(Rendered images with source text)
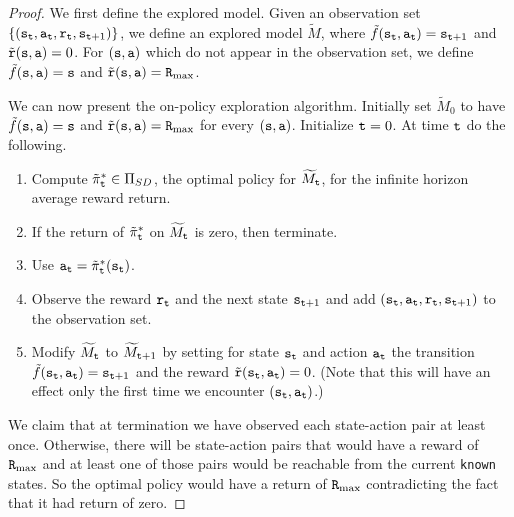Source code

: \begin{proof}
We first define the explored model. Given an observation set
$\{({\tt s}_{\tt t},{\tt a}_{\tt t} ,{\tt r}_{\tt t},
{\tt s}_{{\tt t}+1})\}$, we define an explored model $\widetilde{M}$,
where $\tilde{f}({\tt s}_{\tt t},{\tt a}_{\tt t})={\tt s}_{{\tt t}+1}$
and $\tilde{{\tt r}}({\tt s},{\tt a})=0$.
%
For $({\tt s},{\tt a})$ which do not appear in the observation set,
we define $\tilde{f}({\tt s},{\tt a})={\tt s}$ and
$\tilde{{\tt r}}({\tt s},{\tt a})={\tt R}_{\max }$.


We can now present the on-policy exploration algorithm. Initially
set $\widetilde{M}_0$ to have $\tilde{f}({\tt s},{\tt a})={\tt s}$ and
$\tilde{{\tt r}}({\tt s},{\tt a})={\tt R}_{\max }$ for every $({\tt s},{\tt a})$. Initialize ${\tt t}=0$. At
time ${\tt t}$ do the following.
\begin{enumerate}
\item
Compute $\tilde{\pi}^*_{\tt t}\in \Pi_{SD}$, the optimal policy for
$\widetilde{M}_{\tt t}$, for the infinite horizon average reward return.
\item
If the return of $\tilde{\pi}^*_{\tt t}$ on $\widetilde{M}_{\tt t}$ is
zero, then terminate.
\item
Use ${\tt a}_{\tt t}=\tilde{\pi}^*_{\tt t}({\tt s}_{{\tt t}})$.
\item
Observe the reward ${\tt r}_{\tt t}$ and the next state
${\tt s}_{{\tt t}+1}$ and add
$({\tt s}_{\tt t},{\tt a}_{\tt t},{\tt r}_{\tt t},{\tt s}_{{\tt t}+1})$ to
the observation set.
\item
Modify $\widetilde{M}_{\tt t}$ to  $\widetilde{M}_{{\tt t}+1}$
by setting for state ${\tt s}_{\tt t}$ and action ${\tt a}_{\tt t}$ the
transition $\tilde{f}({\tt s}_{\tt t},{\tt a}_{\tt t})={\tt s}_{{\tt t}+1}$
and the reward $\tilde{{\tt r}}({\tt s}_{\tt t},{\tt a}_{\tt t})=0$.
(Note that this will have an effect only the first time we encounter
$({\tt s}_{\tt t},{\tt a}_{\tt t})$.)
\end{enumerate}

We claim that at termination we have observed each state-action pair
at least once. Otherwise, there will be state-action pairs that
would have a reward of ${\tt R}_{\max }$ and at least one of those pairs would
be reachable from the current \texttt{known} states. So the optimal policy
would have a return of ${\tt R}_{\max }$ contradicting the fact that it had
return of zero.


\end{proof}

**WHAT TO WORK ON:** Copy each line of the records precisely and drop any images they hold.

**EXERCISE RESPONSE:**
Source code

: \begin{proof}
We first define the explored model. Given an observation set
$\{({\tt s}_{\tt t},{\tt a}_{\tt t} ,{\tt r}_{\tt t},
{\tt s}_{{\tt t}+1})\}$, we define an explored model $\widetilde{M}$,
where $\tilde{f}({\tt s}_{\tt t},{\tt a}_{\tt t})={\tt s}_{{\tt t}+1}$
and $\tilde{{\tt r}}({\tt s},{\tt a})=0$.
%
For $({\tt s},{\tt a})$ which do not appear in the observation set,
we define $\tilde{f}({\tt s},{\tt a})={\tt s}$ and
$\tilde{{\tt r}}({\tt s},{\tt a})={\tt R}_{\max }$.


We can now present the on-policy exploration algorithm. Initially
set $\widetilde{M}_0$ to have $\tilde{f}({\tt s},{\tt a})={\tt s}$ and
$\tilde{{\tt r}}({\tt s},{\tt a})={\tt R}_{\max }$ for every $({\tt s},{\tt a})$. Initialize ${\tt t}=0$. At
time ${\tt t}$ do the following.
\begin{enumerate}
\item
Compute $\tilde{\pi}^*_{\tt t}\in \Pi_{SD}$, the optimal policy for
$\widetilde{M}_{\tt t}$, for the infinite horizon average reward return.
\item
If the return of $\tilde{\pi}^*_{\tt t}$ on $\widetilde{M}_{\tt t}$ is
zero, then terminate.
\item
Use ${\tt a}_{\tt t}=\tilde{\pi}^*_{\tt t}({\tt s}_{{\tt t}})$.
\item
Observe the reward ${\tt r}_{\tt t}$ and the next state
${\tt s}_{{\tt t}+1}$ and add
$({\tt s}_{\tt t},{\tt a}_{\tt t},{\tt r}_{\tt t},{\tt s}_{{\tt t}+1})$ to
the observation set.
\item
Modify $\widetilde{M}_{\tt t}$ to  $\widetilde{M}_{{\tt t}+1}$
by setting for state ${\tt s}_{\tt t}$ and action ${\tt a}_{\tt t}$ the
transition $\tilde{f}({\tt s}_{\tt t},{\tt a}_{\tt t})={\tt s}_{{\tt t}+1}$
and the reward $\tilde{{\tt r}}({\tt s}_{\tt t},{\tt a}_{\tt t})=0$.
(Note that this will have an effect only the first time we encounter
$({\tt s}_{\tt t},{\tt a}_{\tt t})$.)
\end{enumerate}

We claim that at termination we have observed each state-action pair
at least once. Otherwise, there will be state-action pairs that
would have a reward of ${\tt R}_{\max }$ and at least one of those pairs would
be reachable from the current \texttt{known} states. So the optimal policy
would have a return of ${\tt R}_{\max }$ contradicting the fact that it had
return of zero.


\end{proof}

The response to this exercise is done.